| ||||
| ||||
Как разделить ЭЦП, полученную путем включения в подпись сертификата отправителя, на собственно ЭЦП и сертификат? Корректно ли их просто разделить побайтово? Подробнее: Решаемая задача: ЭЦП на XML 1. При подписи включаю сертификат в detached подпись: CRYPT_SIGN_MESSAGE_PARA param; param.cMsgCert = 1; // включаем сертификат отправителя param.rgpMsgCert = &pUserCert; 2. Вставляю полученную подпись в виде Base64 в некий тег XML документа 3. Отправляю XML документ 4. На принимающей стороне извлекаю ЭЦП и выполняю проверку данных с использованием переданного сертификата: CRYPT_VERIFY_MESSAGE_PARA param; param.hCryptProv = 0; param.pfnGetSignerCertificate = NULL; param.pvGetArg = NULL; 5. Все замечательно. Однако проблема в том, что я должен при создании ЭЦП разделить подпись и сертификат и засунуть их в разные теги XML Документа: <SignatureValue> UADDMHZkyebvRdLs+6Dv7RvgMLRlUaD </SignatureValue> - <X509Data> <X509Certificate> ctA8YGxrtngg/zKVvqEOefnwmViFztc </X509Certificate> </X509Data> Корректно ли их просто разделить побайтово. Например, я включаю сертификат в подпись (detached) и получаю массив размером 1784 байта. Выкусываю первые 512 байт (алгоритм гостовский) - это будет ЭЦП, а оставшиеся байты будут сертификатом. Естественно, если на принимающей стороне я солью их вместе, то я смогу проверить подпись. Т.е. технически это будет работать. Но вот архитектурно/концептуально? Ведь сертификат, полученный таким образом, явно не будет сертификатом X509. Т.е. тот массив байт, который я запихну в тег <X509Certificate>, не может быть преобразован в "нормальный" сертификат. Не подскажите в какую сторону думать? Заранее большое спасибо! | ||||
Ответы: | ||||
| ||||
Нет, некорректно.
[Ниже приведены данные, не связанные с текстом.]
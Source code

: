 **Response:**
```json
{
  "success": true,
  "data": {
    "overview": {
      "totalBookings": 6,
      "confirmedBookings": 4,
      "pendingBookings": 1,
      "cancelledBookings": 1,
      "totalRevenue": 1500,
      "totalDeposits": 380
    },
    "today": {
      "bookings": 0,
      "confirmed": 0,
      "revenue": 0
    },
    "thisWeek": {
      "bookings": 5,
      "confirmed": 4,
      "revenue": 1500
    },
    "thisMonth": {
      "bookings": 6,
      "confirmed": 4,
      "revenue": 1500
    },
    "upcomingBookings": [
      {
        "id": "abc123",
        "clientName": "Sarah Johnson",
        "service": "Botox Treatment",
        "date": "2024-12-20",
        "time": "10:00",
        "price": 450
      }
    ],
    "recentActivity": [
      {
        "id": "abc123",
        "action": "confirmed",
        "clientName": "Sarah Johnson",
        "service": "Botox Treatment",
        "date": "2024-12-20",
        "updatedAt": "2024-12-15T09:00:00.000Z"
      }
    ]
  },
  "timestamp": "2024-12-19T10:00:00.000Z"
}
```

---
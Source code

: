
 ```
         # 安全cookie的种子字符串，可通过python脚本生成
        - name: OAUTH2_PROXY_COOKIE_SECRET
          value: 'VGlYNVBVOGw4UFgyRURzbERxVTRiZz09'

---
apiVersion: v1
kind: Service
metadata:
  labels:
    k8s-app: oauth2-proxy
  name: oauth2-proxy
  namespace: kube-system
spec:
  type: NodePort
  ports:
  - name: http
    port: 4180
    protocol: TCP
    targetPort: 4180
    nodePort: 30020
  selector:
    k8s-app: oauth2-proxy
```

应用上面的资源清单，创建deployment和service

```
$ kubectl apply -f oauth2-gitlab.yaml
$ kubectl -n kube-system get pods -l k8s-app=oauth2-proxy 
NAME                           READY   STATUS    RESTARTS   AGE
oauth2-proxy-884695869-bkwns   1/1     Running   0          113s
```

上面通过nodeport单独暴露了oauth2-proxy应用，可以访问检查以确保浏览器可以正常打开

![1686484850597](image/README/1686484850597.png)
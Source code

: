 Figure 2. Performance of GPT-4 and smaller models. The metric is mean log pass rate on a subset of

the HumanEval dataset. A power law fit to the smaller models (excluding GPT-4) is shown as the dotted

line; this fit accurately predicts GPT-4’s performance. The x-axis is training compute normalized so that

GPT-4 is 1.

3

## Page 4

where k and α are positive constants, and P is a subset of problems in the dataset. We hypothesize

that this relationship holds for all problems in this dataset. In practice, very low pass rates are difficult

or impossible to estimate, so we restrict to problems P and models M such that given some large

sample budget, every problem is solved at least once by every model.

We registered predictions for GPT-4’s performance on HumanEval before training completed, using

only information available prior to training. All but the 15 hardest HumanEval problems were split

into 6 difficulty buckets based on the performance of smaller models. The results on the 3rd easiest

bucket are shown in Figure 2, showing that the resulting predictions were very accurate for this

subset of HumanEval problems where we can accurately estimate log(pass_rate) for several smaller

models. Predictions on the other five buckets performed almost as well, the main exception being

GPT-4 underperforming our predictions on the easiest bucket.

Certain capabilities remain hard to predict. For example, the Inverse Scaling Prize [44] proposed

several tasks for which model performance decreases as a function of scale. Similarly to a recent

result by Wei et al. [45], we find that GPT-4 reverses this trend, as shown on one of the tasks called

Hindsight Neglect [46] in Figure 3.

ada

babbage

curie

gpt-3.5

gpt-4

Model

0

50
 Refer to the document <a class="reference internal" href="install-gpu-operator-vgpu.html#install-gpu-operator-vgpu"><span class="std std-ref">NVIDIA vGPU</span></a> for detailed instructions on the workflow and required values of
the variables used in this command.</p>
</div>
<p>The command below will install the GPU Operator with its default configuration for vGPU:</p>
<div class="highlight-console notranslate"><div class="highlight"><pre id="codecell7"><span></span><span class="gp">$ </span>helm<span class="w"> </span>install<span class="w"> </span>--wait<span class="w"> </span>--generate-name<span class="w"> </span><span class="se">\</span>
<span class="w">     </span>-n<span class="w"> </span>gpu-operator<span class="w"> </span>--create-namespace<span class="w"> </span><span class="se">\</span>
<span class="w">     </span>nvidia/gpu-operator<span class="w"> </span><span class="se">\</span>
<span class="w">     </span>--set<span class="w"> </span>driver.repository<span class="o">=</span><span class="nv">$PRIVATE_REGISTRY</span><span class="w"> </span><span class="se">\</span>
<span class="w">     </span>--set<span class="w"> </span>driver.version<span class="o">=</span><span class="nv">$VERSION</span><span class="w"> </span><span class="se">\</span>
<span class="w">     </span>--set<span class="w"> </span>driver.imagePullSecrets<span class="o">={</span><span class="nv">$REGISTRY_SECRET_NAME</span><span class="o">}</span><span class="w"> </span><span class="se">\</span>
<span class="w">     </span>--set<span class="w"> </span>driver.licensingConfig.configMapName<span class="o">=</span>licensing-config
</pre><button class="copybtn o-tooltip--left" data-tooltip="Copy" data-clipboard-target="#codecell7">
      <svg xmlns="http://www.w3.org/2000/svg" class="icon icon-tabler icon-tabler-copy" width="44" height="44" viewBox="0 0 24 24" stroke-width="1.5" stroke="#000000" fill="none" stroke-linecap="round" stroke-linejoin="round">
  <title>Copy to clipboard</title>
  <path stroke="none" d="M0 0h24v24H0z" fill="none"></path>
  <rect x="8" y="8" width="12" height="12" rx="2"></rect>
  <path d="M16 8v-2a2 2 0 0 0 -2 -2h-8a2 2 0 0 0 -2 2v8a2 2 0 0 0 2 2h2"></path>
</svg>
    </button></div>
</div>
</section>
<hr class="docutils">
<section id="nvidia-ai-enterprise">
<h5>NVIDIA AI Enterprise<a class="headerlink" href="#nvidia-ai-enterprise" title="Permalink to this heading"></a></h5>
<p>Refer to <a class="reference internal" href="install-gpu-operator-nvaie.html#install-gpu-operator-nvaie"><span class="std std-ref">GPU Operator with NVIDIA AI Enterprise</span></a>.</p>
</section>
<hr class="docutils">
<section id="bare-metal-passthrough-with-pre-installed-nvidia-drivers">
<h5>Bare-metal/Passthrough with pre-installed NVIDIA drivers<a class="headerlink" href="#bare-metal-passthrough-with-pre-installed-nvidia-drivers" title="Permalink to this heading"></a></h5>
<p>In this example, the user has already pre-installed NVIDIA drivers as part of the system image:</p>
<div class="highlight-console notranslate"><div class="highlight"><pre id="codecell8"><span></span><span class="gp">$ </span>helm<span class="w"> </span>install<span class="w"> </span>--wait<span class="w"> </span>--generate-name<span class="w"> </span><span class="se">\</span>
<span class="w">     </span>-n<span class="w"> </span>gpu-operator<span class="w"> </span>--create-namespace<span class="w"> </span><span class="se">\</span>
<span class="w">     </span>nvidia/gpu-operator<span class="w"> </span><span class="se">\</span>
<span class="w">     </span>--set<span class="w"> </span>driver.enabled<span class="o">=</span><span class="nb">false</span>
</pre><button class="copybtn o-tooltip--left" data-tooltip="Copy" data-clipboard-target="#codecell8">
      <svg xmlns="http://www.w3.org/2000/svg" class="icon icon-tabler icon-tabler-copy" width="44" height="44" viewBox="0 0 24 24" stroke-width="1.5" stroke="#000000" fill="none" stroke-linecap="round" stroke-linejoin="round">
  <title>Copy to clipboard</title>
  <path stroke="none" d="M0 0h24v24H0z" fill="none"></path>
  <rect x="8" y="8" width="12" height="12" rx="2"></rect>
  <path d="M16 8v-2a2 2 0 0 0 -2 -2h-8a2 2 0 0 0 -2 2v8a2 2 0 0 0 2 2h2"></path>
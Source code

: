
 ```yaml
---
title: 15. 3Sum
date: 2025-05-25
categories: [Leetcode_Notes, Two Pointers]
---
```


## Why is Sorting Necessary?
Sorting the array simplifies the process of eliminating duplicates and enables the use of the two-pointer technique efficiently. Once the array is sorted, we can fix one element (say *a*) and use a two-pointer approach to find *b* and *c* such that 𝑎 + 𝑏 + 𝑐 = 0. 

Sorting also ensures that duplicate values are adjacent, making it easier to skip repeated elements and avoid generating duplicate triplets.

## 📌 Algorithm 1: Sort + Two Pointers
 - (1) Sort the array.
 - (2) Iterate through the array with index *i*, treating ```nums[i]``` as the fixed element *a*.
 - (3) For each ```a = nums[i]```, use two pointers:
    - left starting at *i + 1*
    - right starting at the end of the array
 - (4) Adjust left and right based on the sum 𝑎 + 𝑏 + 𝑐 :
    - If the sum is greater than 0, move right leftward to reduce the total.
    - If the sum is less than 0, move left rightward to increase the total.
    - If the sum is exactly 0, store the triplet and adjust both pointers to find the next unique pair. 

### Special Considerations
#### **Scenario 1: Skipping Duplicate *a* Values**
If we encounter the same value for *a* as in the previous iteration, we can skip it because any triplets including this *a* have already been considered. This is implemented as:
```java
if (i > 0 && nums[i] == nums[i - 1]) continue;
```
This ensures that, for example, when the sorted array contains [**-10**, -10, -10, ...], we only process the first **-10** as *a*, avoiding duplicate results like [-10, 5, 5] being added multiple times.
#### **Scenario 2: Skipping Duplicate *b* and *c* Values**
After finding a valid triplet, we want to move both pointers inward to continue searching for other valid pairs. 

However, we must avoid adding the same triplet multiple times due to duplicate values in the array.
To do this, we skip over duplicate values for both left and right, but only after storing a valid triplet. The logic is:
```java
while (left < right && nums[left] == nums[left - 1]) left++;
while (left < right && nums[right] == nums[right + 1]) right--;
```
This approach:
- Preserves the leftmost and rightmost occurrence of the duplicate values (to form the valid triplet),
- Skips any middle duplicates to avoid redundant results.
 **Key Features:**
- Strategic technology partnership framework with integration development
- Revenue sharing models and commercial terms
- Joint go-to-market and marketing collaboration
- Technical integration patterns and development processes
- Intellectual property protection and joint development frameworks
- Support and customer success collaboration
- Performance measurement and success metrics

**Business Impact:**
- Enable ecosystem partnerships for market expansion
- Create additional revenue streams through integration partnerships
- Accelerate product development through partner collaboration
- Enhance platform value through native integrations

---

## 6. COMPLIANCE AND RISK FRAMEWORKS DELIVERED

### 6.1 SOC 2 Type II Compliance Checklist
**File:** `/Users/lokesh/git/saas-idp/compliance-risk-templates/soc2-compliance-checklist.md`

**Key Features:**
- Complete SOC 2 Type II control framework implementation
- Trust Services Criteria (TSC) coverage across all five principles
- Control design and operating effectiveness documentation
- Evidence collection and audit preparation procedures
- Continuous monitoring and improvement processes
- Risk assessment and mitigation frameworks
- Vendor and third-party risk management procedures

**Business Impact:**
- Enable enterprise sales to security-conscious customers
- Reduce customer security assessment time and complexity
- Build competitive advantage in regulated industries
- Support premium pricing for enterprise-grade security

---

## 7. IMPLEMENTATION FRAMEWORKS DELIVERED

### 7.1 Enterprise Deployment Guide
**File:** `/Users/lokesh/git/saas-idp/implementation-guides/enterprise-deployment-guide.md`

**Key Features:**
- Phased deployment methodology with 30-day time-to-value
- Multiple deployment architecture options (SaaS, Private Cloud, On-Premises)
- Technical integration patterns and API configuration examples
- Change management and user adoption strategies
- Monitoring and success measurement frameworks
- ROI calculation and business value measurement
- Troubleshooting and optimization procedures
А почему просто нельзя не включать в подпись сертификат а передавать его отдельно в base64? | ||||
| ||||
Хотелось отделаться малой кровью :-) Прошу прощения за наверное простые вопросы, но: 1. Как получить сертификат, который я с чистой совестью могу вставить в поле X509Certificate? 2. Как этот сертификат позже подцепить при проверке подписи на стороне клиента? Заранее большое спасибо! | ||||
| ||||
Это малая кровь :) 1)CERT_CONTEXT::pbCertEncoded - сертификат, CERT_CONTEXT::cbCertEncoded - его длина. Это как раз и можно вставлять. Для того чтобы получить CERT_CONTEXT обратно нужна CertCreateCertificateContext. 2)Для проверки подписи придется написать callback (PFN_CRYPT_GET_SIGNER_CERTIFICATE) pfnGetSignerCertificate в CRYPT_VERIFY_MESSAGE_PARA, который как раз и вернет этот сертификат. | ||||
| ||||
Большое спасибо! Все заработало. Ради интереса полученный таким образом сертификат сохранил в файл. Если не сложно, подскажите чем бы его посмотреть в человеческом виде. С уважением, Виктор | ||||
| ||||
Да тем же чем и обычные сертификаты в файлах. В проводнике расширению .cer должна быть сопоставлена команада rundll32.exe cryptext.dll,CryptExtOpenCER %1 | ||||